───── Material provided

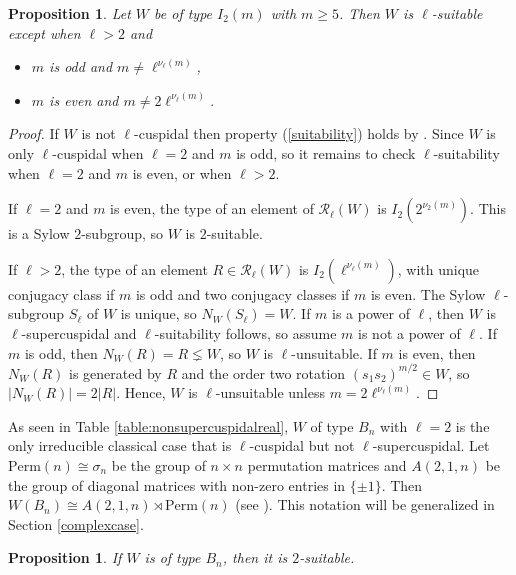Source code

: \documentclass[12pt]{amsart}
\theoremstyle{plain}
\newtheorem{proposition}[theorem]{Proposition}
\theoremstyle{definition}
\numberwithin{equation}{section}
\numberwithin{equation}{section}
\begin{document}
	\begin{proposition}\label{prop:suitabilityofdihedrals}
		Let $W$ be of type $I_2(m)$ with $m\geq 5$. Then $W$ is $\ell$-suitable except when $\ell>2$ and
		\begin{itemize}
			\item[(i)] $m$ is odd and $m\neq \ell^{\nu_\ell(m)}$,
			\item[(ii)] $m$ is even and $m\neq2\ell^{\nu_\ell(m)}$.
		\end{itemize}
	\end{proposition}
	
	\begin{proof}
		If $W$ is not $\ell$-cuspidal then property (\ref{suitability}) holds by \cite[Observation 1.4]{METOO}. Since $W$ is only $\ell$-cuspidal when $\ell=2$ and $m$ is odd, so it remains to check $\ell$-suitability when $\ell=2$ and $m$ is even, or when $\ell>2$.
		
		If $\ell=2$ and $m$ is even, the type of an element of $\mathcal{R}_\ell(W)$ is $I_2(2^{\nu_2(m)})$. This is a Sylow $2$-subgroup, so $W$ is $2$-suitable.
		
		If $\ell>2$, the type of an element $R\in\mathcal{R}_\ell(W)$ is $I_2(\ell^{\nu_\ell(m)})$, with unique conjugacy class if $m$ is odd and two conjugacy classes if $m$ is even. The Sylow $\ell$-subgroup $S_\ell$ of $W$ is unique, so $N_W(S_\ell)=W$. If $m$ is a power of $\ell$, then $W$ is $\ell$-supercuspidal and $\ell$-suitability follows, so assume $m$ is not a power of $\ell$. If $m$ is odd, then $N_W(R)=R\lneq W$, so $W$ is $\ell$-unsuitable. If $m$ is even, then $N_W(R)$ is generated by $R$ and the order two rotation $(s_1s_2)^{m/2}\in W$, so $|N_W(R)|=2|R|$. Hence, $W$ is $\ell$-unsuitable unless $m=2\ell^{\nu_\ell(m)}$.
	\end{proof}
	
	As seen in Table \ref{table:nonsupercuspidalreal}, $W$ of type $B_n$ with $\ell=2$ is the only irreducible classical case that is $\ell$-cuspidal but not $\ell$-supercuspidal. Let $\text{Perm}(n)\cong \sigma_n$ be the group of $n\times n$ permutation matrices and $A(2,1,n)$ be the group of diagonal matrices with non-zero entries in $\{\pm 1\}$. Then $W(B_n)\cong A(2,1,n)\rtimes\text{Perm}(n)$ (see \cite[Chap. 2]{GUSTAY}). This notation will be generalized in Section \ref{complexcase}. 
	
	\begin{proposition}\label{prop:suitabilityofbn}
		If $W$ is of type $B_n$, then it is $2$-suitable.	
	\end{proposition}
	
\end{document}

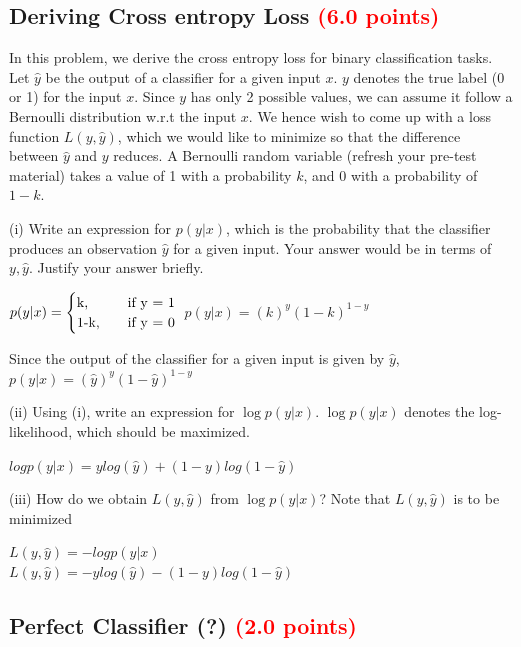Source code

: \documentclass[answers]{exam}
\newcommand{\mypoints}[1]{\textcolor{red}{(#1 points)}}
\begin{document}
\subsection{Deriving Cross entropy Loss \mypoints{6.0}}
In this problem, we derive the cross entropy loss for binary classification tasks. Let $\hat{y}$ be the output of a classifier for a given input $x$. $y$ denotes the true label (0 or 1) for the input $x$. Since $y$ has only 2 possible values, we can assume it follow a Bernoulli distribution w.r.t the input $x$. We hence wish to come up with a loss function $L(y, \hat{y})$, which we would like to minimize so that the difference between $\hat{y}$ and $y$ reduces. A Bernoulli random variable (refresh your pre-test material) takes a value of 1 with a probability $k$, and 0 with a probability of $1-k$.  

(i) Write an expression for $p(y|x)$, which is the probability that the classifier produces an observation $\hat{y}$ for a given input. Your answer would be in terms of $y, \hat{y}$. Justify your answer briefly. 
\begin{solution}
$p(y|x) = 
     \begin{cases}
       \text{k,} &\quad\text{if y = 1}\\
       \text{1-k,} &\quad\text{if y = 0} \\
     \end{cases}\\
     \\$
$p(y|x) = (k)^y(1-k)^{1-y}$

Since the output of the classifier for a given input is given by $\hat{y}$,\\
$p(y|x) = (\hat{y})^y(1-\hat{y})^{1-y}$
\end{solution}
(ii) Using (i), write an expression for $\log p(y|x)$. $\log p(y|x)$ denotes the log-likelihood, which should be maximized.
\begin{solution}
$log p(y|x) = y log(\hat{y}) + (1-y)log(1-\hat{y})$
\end{solution}
(iii) How do we obtain $L(y, \hat{y})$ from $\log p(y|x)$? Note that $L(y, \hat{y})$ is to be minimized 
\begin{solution}
$L(y, \hat{y}) = - log p(y|x)$\\
$L(y, \hat{y}) = - y log(\hat{y}) - (1-y)log(1-\hat{y})$
\end{solution}

\subsection{ Perfect Classifier (?) \mypoints{2.0}}
\end{document}
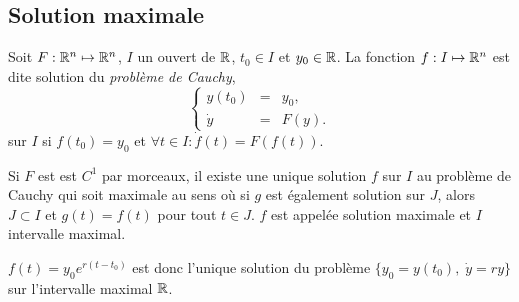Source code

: \subsection{Solution maximale} 

\begin{definition}
  Soit $F : \mathbb{R}^n \mapsto \mathbb{R}^n$, $I$ un ouvert de $\mathbb{R}$, $t_0 \in I$ et $y_0 \in \mathbb{R}$. La fonction $f : I \mapsto \mathbb{R}^n$ est dite solution du \emph{problème de Cauchy}, 
  $$
  \left\{\begin{array}{rcl}
          y(t_0) & = & y_0, \\
          \dot y & = & F(y).
        \end{array}\right.
  $$
  sur $I$ si $f(t_0) = y_0$ et $\forall t \in I: \dot f(t) = F(f(t))$.
\end{definition}

\begin{theorem}
  Si $F$ est est $C^1$ par morceaux, il existe une unique solution $f$ sur $I$ au problème de Cauchy qui soit maximale au sens où si $g$ est également solution sur $J$, alors $J \subset I$ et $g(t) = f(t)$ pour tout $t \in J$. $f$ est appelée solution maximale et $I$ intervalle maximal.
\end{theorem}

\remark
$f(t) = y_0 e^{r(t-t_0)}$ est donc l'unique solution du problème $\{y_0 = y(t_0), \; \dot y = r y\}$ sur l'intervalle maximal $\mathbb{R}$.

──────────

» Your objective: All lines of the material above should be returned unchanged, but no pictures should be included.

» Expected answer:
Source code

: \documentclass[12pt]{amsart}
\theoremstyle{plain}
\newtheorem{proposition}[theorem]{Proposition}
\theoremstyle{definition}
\numberwithin{equation}{section}
\numberwithin{equation}{section}
\begin{document}
	\begin{proposition}\label{prop:suitabilityofdihedrals}
		Let $W$ be of type $I_2(m)$ with $m\geq 5$. Then $W$ is $\ell$-suitable except when $\ell>2$ and
		\begin{itemize}
			\item[(i)] $m$ is odd and $m\neq \ell^{\nu_\ell(m)}$,
			\item[(ii)] $m$ is even and $m\neq2\ell^{\nu_\ell(m)}$.
		\end{itemize}
	\end{proposition}
	
	\begin{proof}
		If $W$ is not $\ell$-cuspidal then property (\ref{suitability}) holds by \cite[Observation 1.4]{METOO}. Since $W$ is only $\ell$-cuspidal when $\ell=2$ and $m$ is odd, so it remains to check $\ell$-suitability when $\ell=2$ and $m$ is even, or when $\ell>2$.
		
		If $\ell=2$ and $m$ is even, the type of an element of $\mathcal{R}_\ell(W)$ is $I_2(2^{\nu_2(m)})$. This is a Sylow $2$-subgroup, so $W$ is $2$-suitable.
		
		If $\ell>2$, the type of an element $R\in\mathcal{R}_\ell(W)$ is $I_2(\ell^{\nu_\ell(m)})$, with unique conjugacy class if $m$ is odd and two conjugacy classes if $m$ is even. The Sylow $\ell$-subgroup $S_\ell$ of $W$ is unique, so $N_W(S_\ell)=W$. If $m$ is a power of $\ell$, then $W$ is $\ell$-supercuspidal and $\ell$-suitability follows, so assume $m$ is not a power of $\ell$. If $m$ is odd, then $N_W(R)=R\lneq W$, so $W$ is $\ell$-unsuitable. If $m$ is even, then $N_W(R)$ is generated by $R$ and the order two rotation $(s_1s_2)^{m/2}\in W$, so $|N_W(R)|=2|R|$. Hence, $W$ is $\ell$-unsuitable unless $m=2\ell^{\nu_\ell(m)}$.
	\end{proof}
	
	As seen in Table \ref{table:nonsupercuspidalreal}, $W$ of type $B_n$ with $\ell=2$ is the only irreducible classical case that is $\ell$-cuspidal but not $\ell$-supercuspidal. Let $\text{Perm}(n)\cong \sigma_n$ be the group of $n\times n$ permutation matrices and $A(2,1,n)$ be the group of diagonal matrices with non-zero entries in $\{\pm 1\}$. Then $W(B_n)\cong A(2,1,n)\rtimes\text{Perm}(n)$ (see \cite[Chap. 2]{GUSTAY}). This notation will be generalized in Section \ref{complexcase}. 
	
	\begin{proposition}\label{prop:suitabilityofbn}
		If $W$ is of type $B_n$, then it is $2$-suitable.	
	\end{proposition}
	
\end{document}

Source code

: \documentclass[answers]{exam}
\newcommand{\mypoints}[1]{\textcolor{red}{(#1 points)}}
\begin{document}
\subsection{Deriving Cross entropy Loss \mypoints{6.0}}
In this problem, we derive the cross entropy loss for binary classification tasks. Let $\hat{y}$ be the output of a classifier for a given input $x$. $y$ denotes the true label (0 or 1) for the input $x$. Since $y$ has only 2 possible values, we can assume it follow a Bernoulli distribution w.r.t the input $x$. We hence wish to come up with a loss function $L(y, \hat{y})$, which we would like to minimize so that the difference between $\hat{y}$ and $y$ reduces. A Bernoulli random variable (refresh your pre-test material) takes a value of 1 with a probability $k$, and 0 with a probability of $1-k$.  

(i) Write an expression for $p(y|x)$, which is the probability that the classifier produces an observation $\hat{y}$ for a given input. Your answer would be in terms of $y, \hat{y}$. Justify your answer briefly. 
\begin{solution}
$p(y|x) = 
     \begin{cases}
       \text{k,} &\quad\text{if y = 1}\\
       \text{1-k,} &\quad\text{if y = 0} \\
     \end{cases}\\
     \\$
$p(y|x) = (k)^y(1-k)^{1-y}$

Since the output of the classifier for a given input is given by $\hat{y}$,\\
$p(y|x) = (\hat{y})^y(1-\hat{y})^{1-y}$
\end{solution}
(ii) Using (i), write an expression for $\log p(y|x)$. $\log p(y|x)$ denotes the log-likelihood, which should be maximized.
\begin{solution}
$log p(y|x) = y log(\hat{y}) + (1-y)log(1-\hat{y})$
\end{solution}
(iii) How do we obtain $L(y, \hat{y})$ from $\log p(y|x)$? Note that $L(y, \hat{y})$ is to be minimized 
\begin{solution}
$L(y, \hat{y}) = - log p(y|x)$\\
$L(y, \hat{y}) = - y log(\hat{y}) - (1-y)log(1-\hat{y})$
\end{solution}

\subsection{ Perfect Classifier (?) \mypoints{2.0}}
\end{document}
Source code

: \subsection{Solution maximale} 

\begin{definition}
  Soit $F : \mathbb{R}^n \mapsto \mathbb{R}^n$, $I$ un ouvert de $\mathbb{R}$, $t_0 \in I$ et $y_0 \in \mathbb{R}$. La fonction $f : I \mapsto \mathbb{R}^n$ est dite solution du \emph{problème de Cauchy}, 
  $$
  \left\{\begin{array}{rcl}
          y(t_0) & = & y_0, \\
          \dot y & = & F(y).
        \end{array}\right.
  $$
  sur $I$ si $f(t_0) = y_0$ et $\forall t \in I: \dot f(t) = F(f(t))$.
\end{definition}

\begin{theorem}
  Si $F$ est est $C^1$ par morceaux, il existe une unique solution $f$ sur $I$ au problème de Cauchy qui soit maximale au sens où si $g$ est également solution sur $J$, alors $J \subset I$ et $g(t) = f(t)$ pour tout $t \in J$. $f$ est appelée solution maximale et $I$ intervalle maximal.
\end{theorem}

\remark
$f(t) = y_0 e^{r(t-t_0)}$ est donc l'unique solution du problème $\{y_0 = y(t_0), \; \dot y = r y\}$ sur l'intervalle maximal $\mathbb{R}$.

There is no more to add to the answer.